The routed_way
table has a column named way
where the path of a vehicle is stored. The length of these paths can vary greatly, with some being short and others containing millions of points. Although the table only has thousands of rows, there are two issues that need to be addressed.
- Deleting rows from this table is very slow and can take several minutes.
- Queries using the "st_intersects" function are also slow and take nearly one minute to complete.
create table public.routed_way
(
id uuid default gen_random_uuid() not null primary key,
created_at timestamp with time zone default CURRENT_TIMESTAMP,
updated_at timestamp with time zone,
sourcer_class text not null,
sourcer_id text not null,
route_start timestamp with time zone,
route_end timestamp with time zone not null,
way geometry(LineString, 4326) not null,
time_delta integer[],
elevation_delta integer[]
);
alter table public.routed_way owner to postgres;
create index idx_routed_way_created_at on public.routed_way (created_at);
create index idx_routed_way_sourcer_class on public.routed_way (sourcer_class);
create index idx_routed_way_route_start on public.routed_way (route_start);
create index idx_routed_way_way on public.routed_way using gist (way);
select
id,
route_start,
route_end,
st_transform(way, 3857) as geometry
from routed_way
where
(route_start > now() - interval '7 day'
and route_start < now() - interval '3 day')
and st_intersects(st_transform(way, 3857),!bbox!)
Gather (cost=1072.66..63827.33 rows=1 width=64)
Workers Planned: 1
-> Parallel Bitmap Heap Scan on routed_way (cost=72.66..62827.23 rows=1 width=64)
Recheck Cond: ((route_start > (now() - '7 days'::interval)) AND (route_start < (now() - '3 days'::interval)))
" Filter: st_intersects(st_transform(way, 3857), '0103000020110F00000100000005000000010000E0FFFFEFC7010000E0FFFFEFC7010000E0FFFFEFC7010000E0FFFFEF47010000E0FFFFEF47010000E0FFFFEF47010000E0FFFFEF47010000E0FFFFEFC7010000E0FFFFEFC7010000E0FFFFEFC7'::geometry)"
-> Bitmap Index Scan on idx_routed_way_route_start (cost=0.00..72.66 rows=2037 width=0)

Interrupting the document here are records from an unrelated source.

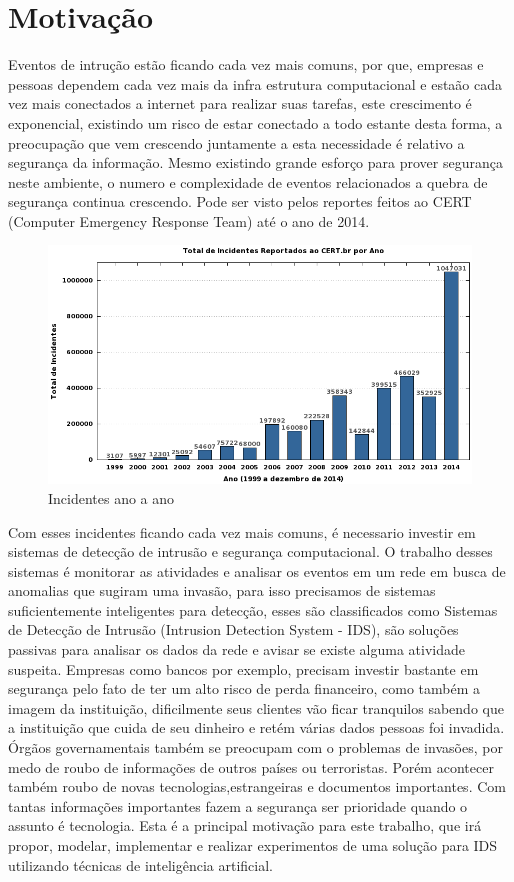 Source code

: \documentclass[
	12pt,				%
	openright,			%
	oneside,
	a4paper,			%
	english,			%
	french,				%
	spanish,			%
	brazil				%
	]{abntex2}
\begin{document}
\section{Motivação}

Eventos de intrução estão ficando cada vez mais comuns, por que,
empresas e pessoas dependem cada vez mais da infra estrutura computacional e estaão cada vez mais conectados a internet para realizar suas tarefas, este crescimento é exponencial, existindo um risco de estar conectado a todo estante desta forma, 
a preocupação que vem crescendo juntamente a esta necessidade é relativo a segurança da informação.
Mesmo existindo grande esforço para prover segurança neste ambiente, o numero e complexidade de eventos relacionados a quebra de segurança continua crescendo. Pode ser visto pelos reportes feitos ao CERT (Computer Emergency Response Team) até o ano de 2014.
\begin{figure}[!htb]
     \centering
     \includegraphics[scale=0.5]{Imagens/IntroGraf.png}
     \caption{Incidentes ano a ano}
\end{figure}

Com esses incidentes ficando cada vez mais comuns, é necessario investir em sistemas de detecção de intrusão e segurança computacional.
O trabalho desses sistemas é monitorar as atividades e analisar os eventos em um rede em busca de anomalias que sugiram uma invasão, para isso precisamos de sistemas suficientemente inteligentes para detecção, esses são classificados como Sistemas de Detecção de Intrusão (Intrusion Detection System
- IDS), são soluções passivas para analisar os dados da rede e avisar se existe alguma atividade suspeita.
Empresas como bancos por exemplo, precisam investir bastante em segurança pelo fato de ter um alto risco de perda financeiro, como também a imagem da instituição, dificilmente seus clientes vão ficar tranquilos sabendo que a instituição que cuida de seu dinheiro e retém várias dados pessoas foi invadida.
Órgãos governamentais também se preocupam com o problemas de invasões, por medo de roubo de informações de outros países ou terroristas.
Porém acontecer também roubo de novas tecnologias,estrangeiras e documentos importantes. Com tantas informações importantes fazem a segurança ser prioridade quando o assunto é tecnologia.
Esta é a principal motivação para este trabalho, que irá propor, modelar, implementar e realizar experimentos de uma solução para IDS utilizando técnicas de inteligência artificial.
\end{document}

Index Cond: ((route_start > (now() - '7 days'::interval)) AND (route_start < (now() - '3 days'::interval)))
I am unsure what values Mapnik is using for the !bbox!

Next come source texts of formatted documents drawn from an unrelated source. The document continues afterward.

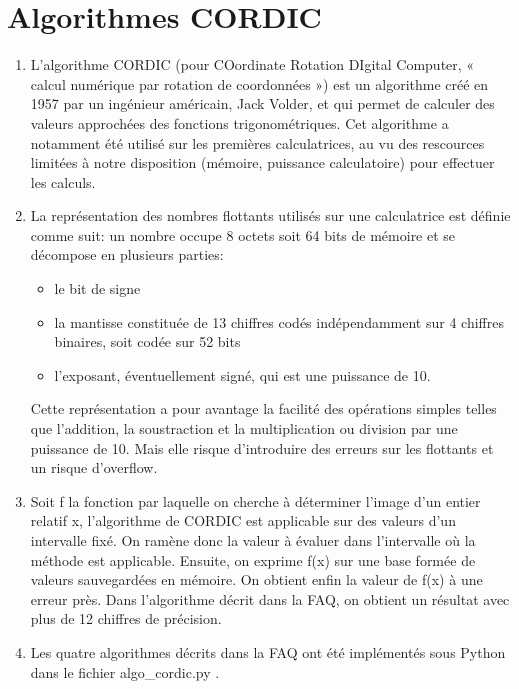 \documentclass{article}
\begin{document}
\section{Algorithmes CORDIC}
\begin{enumerate}
    \item 
    L'algorithme CORDIC (pour COordinate Rotation DIgital Computer, « calcul numérique par rotation de coordonnées ») est un algorithme créé en 1957 par un ingénieur américain, Jack Volder, et qui permet de calculer des valeurs approchées des fonctions trigonométriques. Cet algorithme a notamment été utilisé sur les premières calculatrices, au vu des rescources limitées à notre disposition (mémoire, puissance calculatoire) pour effectuer les calculs.\\
    
    \item
    La représentation des nombres flottants utilisés sur une calculatrice est définie comme suit: un nombre occupe 8 octets soit 64 bits de mémoire et se décompose en plusieurs parties: 
    \begin{itemize}
        \item le bit de signe
        \item la mantisse constituée de 13 chiffres codés indépendamment sur 4 chiffres binaires, soit codée sur 52 bits
        \item l'exposant, éventuellement signé, qui est une puissance de 10.
    \end{itemize}

    Cette représentation a pour avantage la facilité des opérations simples telles que l'addition, la soustraction et la multiplication ou division par une puissance de 10. Mais elle risque d'introduire des erreurs sur les flottants et un risque d'overflow.\\
    
    \item
    Soit f la fonction par laquelle on cherche à déterminer l'image d'un entier relatif x, l'algorithme de CORDIC est applicable sur des valeurs d'un intervalle fixé. On ramène donc la valeur à évaluer dans l'intervalle où la méthode est applicable. Ensuite, on exprime f(x) sur une base formée de valeurs sauvegardées en mémoire. On obtient enfin la valeur de f(x) à une erreur près. Dans l'algorithme décrit dans la FAQ, on obtient un résultat avec plus de 12 chiffres de précision.\\
    
    \item
    Les quatre algorithmes décrits dans la FAQ ont été implémentés sous Python dans le fichier algo\_cordic.py .\\
    

\end{enumerate}
\end{document}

so I attempted to use some values in st_makeenvelope()
, but according to the EXPLAIN
output, it seems that the desired index was not applied.
Explain analyze verbose select
id,
route_start,
route_end,
st_transform(way, 3857) as geometry
from routed_way
where
(route_start > now() - interval '7 day'
and route_start < now() - interval '3 day')
and st_intersects(way,ST_MakeEnvelope(-180, -90, 180, 90, 4326));
Bitmap Heap Scan on public.routed_way (cost=35.31..93324.71 rows=1856 width=64) (actual time=5.529..7573.988 rows=1848 loops=1)
" Output: id, route_start, route_end, st_transform(way, 3857)"
Recheck Cond: ((routed_way.route_start > (now() - '7 days'::interval)) AND (routed_way.route_start < (now() - '3 days'::interval)))
" Filter: st_intersects(routed_way.way, '0103000020E6100000010000000500000000000000008066C000000000008056C000000000008066C0000000000080564000000000008066400000000000805640000000000080664000000000008056C000000000008066C000000000008056C0'::geometry)"
Heap Blocks: exact=345
-> Bitmap Index Scan on idx_routed_way_route_start (cost=0.00..34.85 rows=1856 width=0) (actual time=0.091..0.092 rows=1848 loops=1)
Index Cond: ((routed_way.route_start > (now() - '7 days'::interval)) AND (routed_way.route_start < (now() - '3 days'::interval)))
Planning Time: 0.143 ms
Execution Time: 7574.252 ms
postgres=> d+ routed_way
Table "public.routed_way"
Column | Type | Collation | Nullable | Default | Storage | Stats target | Description
-----------------+---------------------------+-----------+----------+-------------------+----------+--------------+-------------
id | uuid | | not null | gen_random_uuid() | plain | |
created_at | timestamp with time zone | | | CURRENT_TIMESTAMP | plain | |
updated_at | timestamp with time zone | | | | plain | |
sourcer_class | text | | not null | | extended | |
sourcer_id | text | | not null | | extended | |
route_start | timestamp with time zone | | | | plain | |
route_end | timestamp with time zone | | not null | | plain | |
way | geometry(LineString,4326) | | not null | | external | |
time_delta | integer[] | | | | extended | |
elevation_delta | integer[] | | | | extended | |
Indexes:
"routed_way_pkey" PRIMARY KEY, btree (id)
"idx_routed_way_created_at" btree (created_at)
"idx_routed_way_route_start" btree (route_start)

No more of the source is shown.